Review  “Big Maggie” at Albany Civic Theatre

ALBANY -For some reason you are supposed to warn people about plays that do not have loveable central characters.   The same is true for plays that make you feel and think.  Too, people feel they should be cautioned about plays that force them to understand life is complicated. 

“Big Maggie” playing at Albany Civic Theatre is all of the above.  Nonetheless it is a brilliantly executed piece of theater that proves depreciating the taste level of audiences is humbug.  This is a production that deserves an audience. 
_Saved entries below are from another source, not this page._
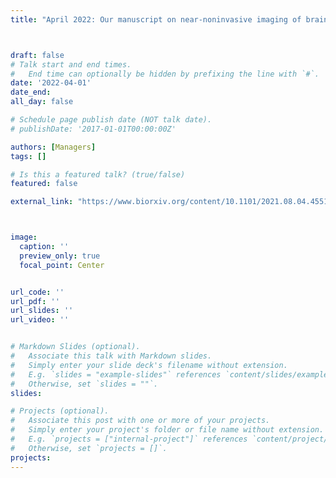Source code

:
 ```yaml
---
title: "April 2022: Our manuscript on near-noninvasive imaging of brain at high-resolution is accepted for publication in Nature Biotechnology. Congratulations to Zhongya, Zhentao and all co-authors!" 



draft: false
# Talk start and end times.
#   End time can optionally be hidden by prefixing the line with `#`.
date: '2022-04-01'
date_end: 
all_day: false

# Schedule page publish date (NOT talk date).
# publishDate: '2017-01-01T00:00:00Z'

authors: [Managers]
tags: []

# Is this a featured talk? (true/false)
featured: false

external_link: "https://www.biorxiv.org/content/10.1101/2021.08.04.455159v1.full.pdf"



image:
  caption: ''
  preview_only: true
  focal_point: Center


url_code: ''
url_pdf: ''
url_slides: ''
url_video: ''


# Markdown Slides (optional).
#   Associate this talk with Markdown slides.
#   Simply enter your slide deck's filename without extension.
#   E.g. `slides = "example-slides"` references `content/slides/example-slides.md`.
#   Otherwise, set `slides = ""`.
slides:

# Projects (optional).
#   Associate this post with one or more of your projects.
#   Simply enter your project's folder or file name without extension.
#   E.g. `projects = ["internal-project"]` references `content/project/deep-learning/index.md`.
#   Otherwise, set `projects = []`.
projects:
---
```



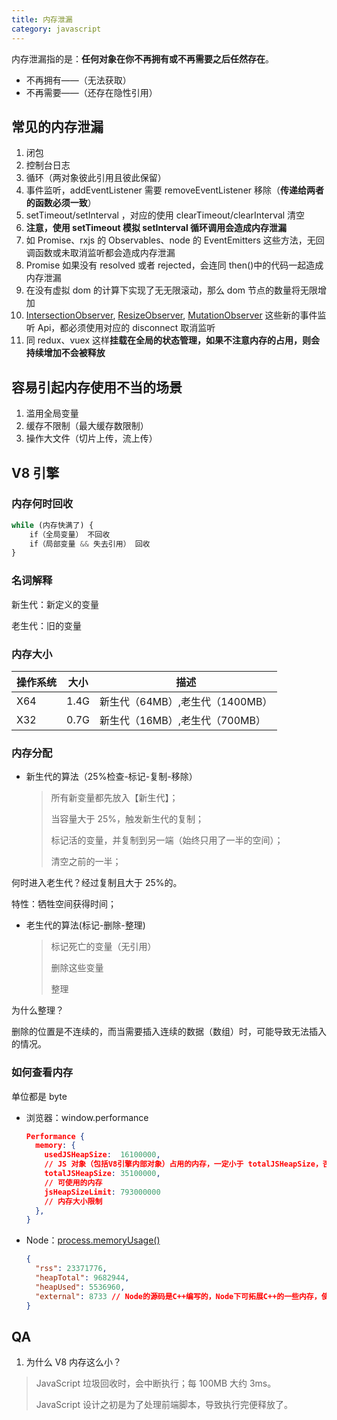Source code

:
 ```yaml
---
title: 内存泄漏
category: javascript
---
```


​ 内存泄漏指的是：**任何对象在你不再拥有或不再需要之后任然存在**。

- 不再拥有——（无法获取）
- 不再需要——（还存在隐性引用）

## 常见的内存泄漏

1. 闭包
2. 控制台日志
3. 循环（两对象彼此引用且彼此保留）
4. 事件监听，addEventListener 需要 removeEventListener 移除（**传递给两者的函数必须一致**）
5. setTimeout/setInterval ，对应的使用 clearTimeout/clearInterval 清空
6. **注意，使用 setTimeout 模拟 setInterval 循环调用会造成内存泄漏**
7. 如 Promise、rxjs 的 Observables、node 的 EventEmitters 这些方法，无回调函数或未取消监听都会造成内存泄漏
8. Promise 如果没有 resolved 或者 rejected，会连同 then()中的代码一起造成内存泄漏
9. 在没有虚拟 dom 的计算下实现了无无限滚动，那么 dom 节点的数量将无限增加
10. [IntersectionObserver](https://developer.mozilla.org/zh-CN/docs/Web/API/IntersectionObserver), [ResizeObserver](https://developer.mozilla.org/zh-CN/docs/Web/API/ResizeObserver), [MutationObserver](https://developer.mozilla.org/zh-CN/docs/Web/API/MutationObserver) 这些新的事件监听 Api，都必须使用对应的 disconnect 取消监听
11. 同 redux、vuex 这样**挂载在全局的状态管理，如果不注意内存的占用，则会持续增加不会被释放**

## 容易引起内存使用不当的场景

1. 滥用全局变量
2. 缓存不限制（最大缓存数限制）
3. 操作大文件（切片上传，流上传）

## V8 引擎

### 内存何时回收

```javascript
while (内存快满了) {
	if（全局变量） 不回收
	if（局部变量 && 失去引用） 回收
}
```

### 名词解释

新生代：新定义的变量

老生代：旧的变量

### 内存大小

| 操作系统 | 大小 | 描述                            |
| -------- | ---- | ------------------------------- |
| X64      | 1.4G | 新生代（64MB）,老生代（1400MB） |
| X32      | 0.7G | 新生代（16MB）,老生代（700MB）  |

### 内存分配

- 新生代的算法（25%检查-标记-复制-移除）

  > 所有新变量都先放入【新生代】；
  >
  > 当容量大于 25%，触发新生代的复制；
  >
  > 标记活的变量，并复制到另一端（始终只用了一半的空间）；
  >
  > 清空之前的一半；

何时进入老生代？经过复制且大于 25%的。

特性：牺牲空间获得时间；

- 老生代的算法(标记-删除-整理)

  > 标记死亡的变量（无引用）
  >
  > 删除这些变量
  >
  > 整理

为什么整理？

删除的位置是不连续的，而当需要插入连续的数据（数组）时，可能导致无法插入的情况。

### 如何查看内存

单位都是 byte

- 浏览器：window.performance

  ```json
  Performance {
    memory: {
      usedJSHeapSize:  16100000,
      // JS 对象（包括V8引擎内部对象）占用的内存，一定小于 totalJSHeapSize，否则可能出现内存泄漏
      totalJSHeapSize: 35100000,
      // 可使用的内存
      jsHeapSizeLimit: 793000000
      // 内存大小限制
    },
  }
  ```

- Node：[process.memoryUsage()](http://nodejs.cn/api/process.html#process_process_memoryusage)

  ```json
  {
    "rss": 23371776,
    "heapTotal": 9682944,
    "heapUsed": 5536960,
    "external": 8733 // Node的源码是C++编写的，Node下可拓展C++的一些内存，使用webpack打包时可用
  }
  ```

## QA

1. 为什么 V8 内存这么小？

> JavaScript 垃圾回收时，会中断执行；每 100MB 大约 3ms。
>
> JavaScript 设计之初是为了处理前端脚本，导致执行完便释放了。
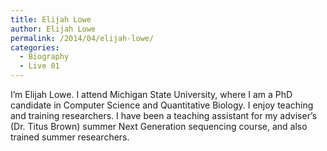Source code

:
 ```yaml
---
title: Elijah Lowe
author: Elijah Lowe
permalink: /2014/04/elijah-lowe/
categories:
  - Biography
  - Live 01
---
```

I&#8217;m Elijah Lowe. I attend Michigan State University, where I am a PhD candidate in Computer Science and Quantitative Biology. I enjoy teaching and training researchers. I have been a teaching assistant for my adviser&#8217;s (Dr. Titus Brown) summer Next Generation sequencing course, and also trained summer researchers.

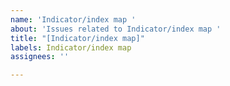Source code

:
 ```yaml
---
name: 'Indicator/index map '
about: 'Issues related to Indicator/index map '
title: "[Indicator/index map]"
labels: Indicator/index map
assignees: ''

---
```



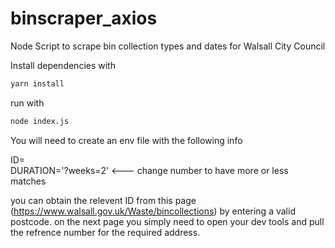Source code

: # binscraper_axios
Node Script to scrape bin collection types and dates for Walsall City Council

Install dependencies with 

```bash
yarn install
```
run with 
```bash
node index.js
```

You will need to create an env file with the following info

ID=<Numbers>  
DURATION='?weeks=2' <--- change number to have more or less matches

you can obtain the relevent ID from this page (https://www.walsall.gov.uk/Waste/bincollections) by entering a valid postcode.
on the next page you simply need to open your dev tools and pull the refrence number for the required address.
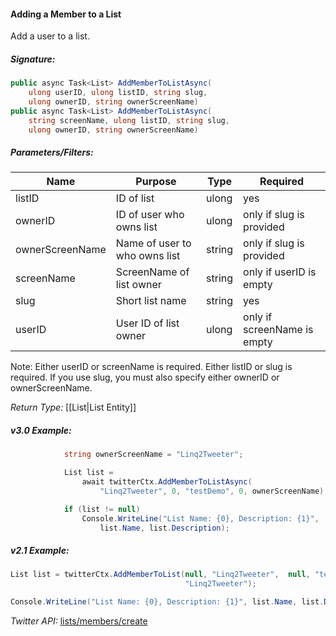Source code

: #### Adding a Member to a List

Add a user to a list.

##### Signature:

```c#
public async Task<List> AddMemberToListAsync(
    ulong userID, ulong listID, string slug, 
    ulong ownerID, string ownerScreenName)
public async Task<List> AddMemberToListAsync(
    string screenName, ulong listID, string slug, 
    ulong ownerID, string ownerScreenName)
```

##### Parameters/Filters:

| Name | Purpose | Type | Required |
|------|---------|------|----------|
| listID | ID of list | ulong | yes |
| ownerID | ID of user who owns list | ulong | only if slug is provided |
| ownerScreenName | Name of user to who owns list | string | only if slug is provided |
| screenName | ScreenName of list owner | string | only if userID is empty |
| slug | Short list name | string | yes |
| userID | User ID of list owner | ulong | only if screenName is empty |

Note: Either userID or screenName is required. Either listID or slug is required. If you use slug, you must also specify either ownerID or ownerScreenName.

*Return Type:* [[List|List Entity]]

##### v3.0 Example:

```c#
            string ownerScreenName = "Linq2Tweeter";

            List list = 
                await twitterCtx.AddMemberToListAsync(
                    "Linq2Tweeter", 0, "testDemo", 0, ownerScreenName);

            if (list != null)
                Console.WriteLine("List Name: {0}, Description: {1}",
                    list.Name, list.Description);
```

##### v2.1 Example:

```c#
List list = twitterCtx.AddMemberToList(null, "Linq2Tweeter",  null, "test", null,
                                       "Linq2Tweeter");

Console.WriteLine("List Name: {0}, Description: {1}", list.Name, list.Description);
```

*Twitter API:* [lists/members/create](https://developer.twitter.com/en/docs/accounts-and-users/create-manage-lists/api-reference/post-lists-members-create)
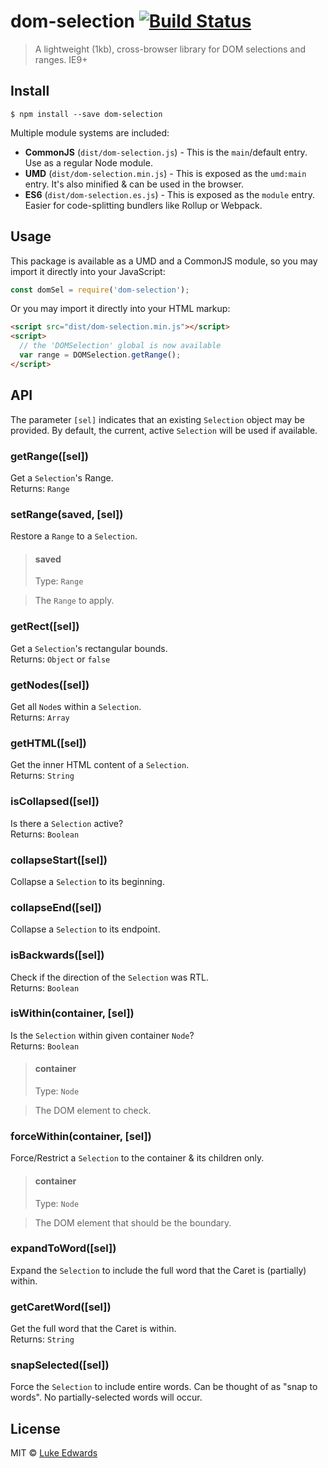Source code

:# dom-selection [![Build Status](https://travis-ci.org/lukeed/dom-selection.svg?branch=master)](https://travis-ci.org/lukeed/dom-selection)

> A lightweight (1kb), cross-browser library for DOM selections and ranges. IE9+


## Install

```
$ npm install --save dom-selection
```

Multiple module systems are included:

- **CommonJS** (`dist/dom-selection.js`) - This is the `main`/default entry. Use as a regular Node module.
- **UMD** (`dist/dom-selection.min.js`) - This is exposed as the `umd:main` entry. It's also minified & can be used in the browser.
- **ES6** (`dist/dom-selection.es.js`) - This is exposed as the `module` entry. Easier for code-splitting bundlers like Rollup or Webpack.


## Usage

This package is available as a UMD and a CommonJS module, so you may import it directly into your JavaScript:

```js
const domSel = require('dom-selection');
```

Or you may import it directly into your HTML markup:

```html
<script src="dist/dom-selection.min.js"></script>
<script>
  // the 'DOMSelection' global is now available
  var range = DOMSelection.getRange();
</script>
```

## API

The parameter `[sel]` indicates that an existing `Selection` object may be provided. By default, the current, active `Selection` will be used if available.

### getRange([sel])

Get a `Selection`'s Range.<br>
Returns: `Range`


### setRange(saved, [sel])

Restore a `Range` to a `Selection`.

> #### saved
> Type: `Range`

> The `Range` to apply.


### getRect([sel])

Get a `Selection`'s rectangular bounds.<br>
Returns: `Object` or `false`


### getNodes([sel])

Get all `Node`s within a `Selection`.<br>
Returns: `Array`


### getHTML([sel])

Get the inner HTML content of a `Selection`.<br>
Returns: `String`


### isCollapsed([sel])

Is there a `Selection` active?<br>
Returns: `Boolean`


### collapseStart([sel])

Collapse a `Selection` to its beginning.


### collapseEnd([sel])

Collapse a `Selection` to its endpoint.


### isBackwards([sel])

Check if the direction of the `Selection` was RTL.<br>
Returns: `Boolean`


### isWithin(container, [sel])

Is the `Selection` within given container `Node`?<br>
Returns: `Boolean`

> #### container
> Type: `Node`

> The DOM element to check.


### forceWithin(container, [sel])

Force/Restrict a `Selection` to the container & its children only.

> #### container
> Type: `Node`

> The DOM element that should be the boundary.


### expandToWord([sel])

Expand the `Selection` to include the full word that the Caret is (partially) within.


### getCaretWord([sel])

Get the full word that the Caret is within.<br>
Returns: `String`


### snapSelected([sel])

Force the `Selection` to include entire words. Can be thought of as "snap to words". No partially-selected words will occur.


## License

MIT © [Luke Edwards](https://lukeed.com)
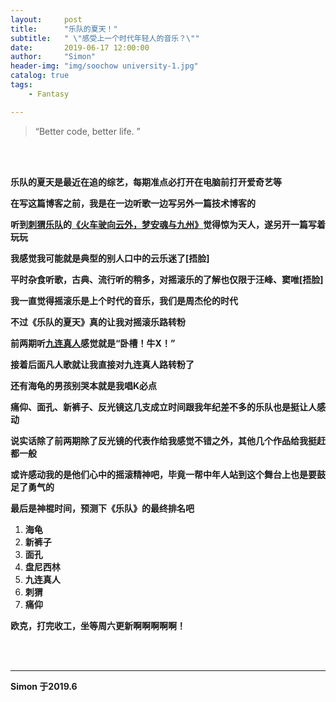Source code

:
 ```yaml
---
layout:     post
title:      "乐队的夏天！"
subtitle:   " \"感受上一个时代年轻人的音乐？\""
date:       2019-06-17 12:00:00
author:     "Simon"
header-img: "img/soochow university-1.jpg"
catalog: true
tags:
    - Fantasy

---
```

> “Better code, better life. ”   


 
<br>
<br>

**乐队的夏天是最近在追的综艺，每期准点必打开在电脑前打开爱奇艺等**

**在写这篇博客之前，我是在一边听歌一边写另外一篇技术博客的**

**听到[刺猬乐队](https://baike.baidu.com/item/%E5%88%BA%E7%8C%AC%E4%B9%90%E9%98%9F)的[《火车驶向云外，梦安魂与九州》](https://y.qq.com/n/yqq/song/003aafww29g6s9.html)觉得惊为天人，遂另开一篇写着玩玩**

**我感觉我可能就是典型的别人口中的云乐迷了[捂脸]**

**平时杂食听歌，古典、流行听的稍多，对摇滚乐的了解也仅限于汪峰、窦唯[捂脸]**

**我一直觉得摇滚乐是上个时代的音乐，我们是周杰伦的时代**

**不过《乐队的夏天》真的让我对摇滚乐路转粉**

**前两期听[九连真人](https://baike.baidu.com/item/%E4%B9%9D%E8%BF%9E%E7%9C%9F%E4%BA%BA/23522971?fr=aladdin)感觉就是“卧槽！牛X！”**

**接着后面凡人歌就让我直接对九连真人路转粉了**

**还有海龟的男孩别哭本就是我唱K必点**

**痛仰、面孔、新裤子、反光镜这几支成立时间跟我年纪差不多的乐队也是挺让人感动**

**说实话除了前两期除了反光镜的代表作给我感觉不错之外，其他几个作品给我挺赶都一般**

**或许感动我的是他们心中的摇滚精神吧，毕竟一帮中年人站到这个舞台上也是要鼓足了勇气的**

**最后是神棍时间，预测下《乐队》的最终排名吧**

1. **海龟**
2. **新裤子**
3. **面孔**
4. **盘尼西林**
5. **九连真人**
6. **刺猬**
7. **痛仰**
 
**欧克，打完收工，坐等周六更新啊啊啊啊啊！**
 
<br>
<br>

---
**Simon 于2019.6**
“Big Maggie” is about a woman who has been in a loveless, brutal marriage for 25 years. When her rotter of a husband (who was 20 years older than she) dies, Maggie takes firm control over the family store, the farm and, most importantly, the lives of her 4 young adult children.

She is hard to the point of being cruel as she dominates their lives.  She has no sympathy for weakness, no compassion for those with emotions and most of all, no tolerance for anyone who disagrees with her.

She not only pushes her family away, she rejects any act of friendship from the people of the town and she even rebukes one gentle man who would have her for a wife.  Eventually she chases each child away and lives in isolation in her small rural community in Ireland.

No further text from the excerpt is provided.